I have been binge watching Pycon 2014 videos and I thought I might as well make that productive somehow, so here's a list of the best videos (in my very humble opinion)!
I haven't watched every single Pycon video so please be sure to recommend your favorites in the comments!
David Beazley slays it. As an expert witness he writes his own versions of simple things and comes up with interesting ways to reverse engineering/research a huge codebase.

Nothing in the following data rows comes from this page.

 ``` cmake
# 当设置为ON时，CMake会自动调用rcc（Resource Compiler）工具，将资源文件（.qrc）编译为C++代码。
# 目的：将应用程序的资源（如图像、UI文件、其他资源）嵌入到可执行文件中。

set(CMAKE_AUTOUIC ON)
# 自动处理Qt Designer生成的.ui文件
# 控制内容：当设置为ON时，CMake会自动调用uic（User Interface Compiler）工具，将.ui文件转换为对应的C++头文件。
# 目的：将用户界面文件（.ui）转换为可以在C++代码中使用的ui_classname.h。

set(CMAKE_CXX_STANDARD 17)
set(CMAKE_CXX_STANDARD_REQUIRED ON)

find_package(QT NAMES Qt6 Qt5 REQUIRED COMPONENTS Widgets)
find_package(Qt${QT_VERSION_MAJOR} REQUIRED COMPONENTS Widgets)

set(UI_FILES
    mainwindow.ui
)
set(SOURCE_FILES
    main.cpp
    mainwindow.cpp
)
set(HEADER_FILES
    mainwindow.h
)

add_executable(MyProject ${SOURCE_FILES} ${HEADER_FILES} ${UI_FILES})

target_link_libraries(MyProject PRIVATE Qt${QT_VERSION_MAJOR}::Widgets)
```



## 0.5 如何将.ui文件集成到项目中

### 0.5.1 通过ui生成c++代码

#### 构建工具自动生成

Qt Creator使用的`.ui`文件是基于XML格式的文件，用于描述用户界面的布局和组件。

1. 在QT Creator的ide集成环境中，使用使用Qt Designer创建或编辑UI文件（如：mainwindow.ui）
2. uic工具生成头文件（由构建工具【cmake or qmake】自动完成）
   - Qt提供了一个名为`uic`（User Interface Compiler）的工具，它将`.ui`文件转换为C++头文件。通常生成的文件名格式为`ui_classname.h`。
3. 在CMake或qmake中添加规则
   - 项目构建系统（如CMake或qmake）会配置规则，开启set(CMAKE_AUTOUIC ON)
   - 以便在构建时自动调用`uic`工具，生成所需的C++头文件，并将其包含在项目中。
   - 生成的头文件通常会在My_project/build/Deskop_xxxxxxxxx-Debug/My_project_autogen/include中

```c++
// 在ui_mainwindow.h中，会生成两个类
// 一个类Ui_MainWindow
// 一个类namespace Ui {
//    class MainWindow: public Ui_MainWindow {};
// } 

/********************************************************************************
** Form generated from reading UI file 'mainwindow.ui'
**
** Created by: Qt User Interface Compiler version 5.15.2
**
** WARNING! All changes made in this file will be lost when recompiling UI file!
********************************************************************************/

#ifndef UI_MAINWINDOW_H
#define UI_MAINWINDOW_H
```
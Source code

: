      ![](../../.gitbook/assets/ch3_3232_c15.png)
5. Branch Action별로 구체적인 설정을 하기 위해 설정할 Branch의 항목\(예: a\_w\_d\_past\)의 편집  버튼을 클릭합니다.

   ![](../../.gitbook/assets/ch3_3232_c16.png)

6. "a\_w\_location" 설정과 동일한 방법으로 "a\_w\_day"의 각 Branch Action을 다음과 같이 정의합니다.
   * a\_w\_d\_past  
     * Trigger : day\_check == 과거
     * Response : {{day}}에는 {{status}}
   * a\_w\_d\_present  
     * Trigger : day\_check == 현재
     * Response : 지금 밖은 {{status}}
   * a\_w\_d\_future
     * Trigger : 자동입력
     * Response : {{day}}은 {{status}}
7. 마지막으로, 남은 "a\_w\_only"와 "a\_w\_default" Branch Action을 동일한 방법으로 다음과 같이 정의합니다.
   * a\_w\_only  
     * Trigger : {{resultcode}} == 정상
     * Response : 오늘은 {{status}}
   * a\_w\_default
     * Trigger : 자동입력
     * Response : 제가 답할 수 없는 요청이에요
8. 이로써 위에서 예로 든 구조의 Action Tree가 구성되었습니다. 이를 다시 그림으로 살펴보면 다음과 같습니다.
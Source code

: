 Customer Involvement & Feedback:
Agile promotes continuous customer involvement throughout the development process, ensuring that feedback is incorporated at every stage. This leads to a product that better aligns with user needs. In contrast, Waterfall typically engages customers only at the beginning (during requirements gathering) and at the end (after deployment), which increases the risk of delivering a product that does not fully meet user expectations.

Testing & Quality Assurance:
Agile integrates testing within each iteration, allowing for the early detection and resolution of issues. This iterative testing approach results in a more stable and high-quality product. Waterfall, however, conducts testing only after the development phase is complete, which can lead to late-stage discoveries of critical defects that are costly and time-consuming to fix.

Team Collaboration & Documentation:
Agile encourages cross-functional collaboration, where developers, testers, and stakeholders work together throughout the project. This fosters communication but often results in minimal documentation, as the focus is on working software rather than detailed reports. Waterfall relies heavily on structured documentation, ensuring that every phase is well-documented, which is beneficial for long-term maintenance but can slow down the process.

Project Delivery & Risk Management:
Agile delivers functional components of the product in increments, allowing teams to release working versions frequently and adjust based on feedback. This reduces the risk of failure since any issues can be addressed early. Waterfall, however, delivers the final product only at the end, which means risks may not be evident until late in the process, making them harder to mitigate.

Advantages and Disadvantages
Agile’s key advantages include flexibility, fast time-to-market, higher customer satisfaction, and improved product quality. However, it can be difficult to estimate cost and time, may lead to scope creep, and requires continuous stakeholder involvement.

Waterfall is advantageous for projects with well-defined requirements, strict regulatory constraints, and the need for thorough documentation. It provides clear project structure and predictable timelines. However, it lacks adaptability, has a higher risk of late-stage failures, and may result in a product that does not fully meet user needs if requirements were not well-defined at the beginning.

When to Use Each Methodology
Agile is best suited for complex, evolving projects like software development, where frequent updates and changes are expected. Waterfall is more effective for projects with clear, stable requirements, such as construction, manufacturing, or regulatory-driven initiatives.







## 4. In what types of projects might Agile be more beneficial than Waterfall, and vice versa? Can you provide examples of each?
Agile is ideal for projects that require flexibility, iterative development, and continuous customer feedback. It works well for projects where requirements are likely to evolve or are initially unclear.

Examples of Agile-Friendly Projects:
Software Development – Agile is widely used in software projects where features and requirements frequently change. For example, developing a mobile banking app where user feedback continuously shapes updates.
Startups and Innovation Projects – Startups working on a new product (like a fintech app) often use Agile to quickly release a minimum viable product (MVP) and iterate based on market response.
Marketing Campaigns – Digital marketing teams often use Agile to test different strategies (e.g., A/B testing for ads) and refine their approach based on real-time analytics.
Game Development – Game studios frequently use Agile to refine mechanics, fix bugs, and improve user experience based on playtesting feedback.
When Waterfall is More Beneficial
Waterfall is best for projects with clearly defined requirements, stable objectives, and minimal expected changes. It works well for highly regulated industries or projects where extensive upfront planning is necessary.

Julie Pagano reminds us to maybe not be so hard on ourselves. This one is especially important to me, because I am starting a new job soon and there's a large part of me that feels like I may not fit in.
That is bull shit!
I don't know why we get these strange fears. Everyone has that awkward first day but I'm sure at my new job the people are looking out for my best interests. They want me to be happy and feel welcomed, so I just need to think positive and do my best—no reason to worry!
"It's Dangerous to Go Alone: Battling the Invisible Monsters in Tech - PyCon 2014"
Ned Jackson Lovely flies an awesome little helicopter around with python! Imagine flying this into your family and friends via iPython, what joy!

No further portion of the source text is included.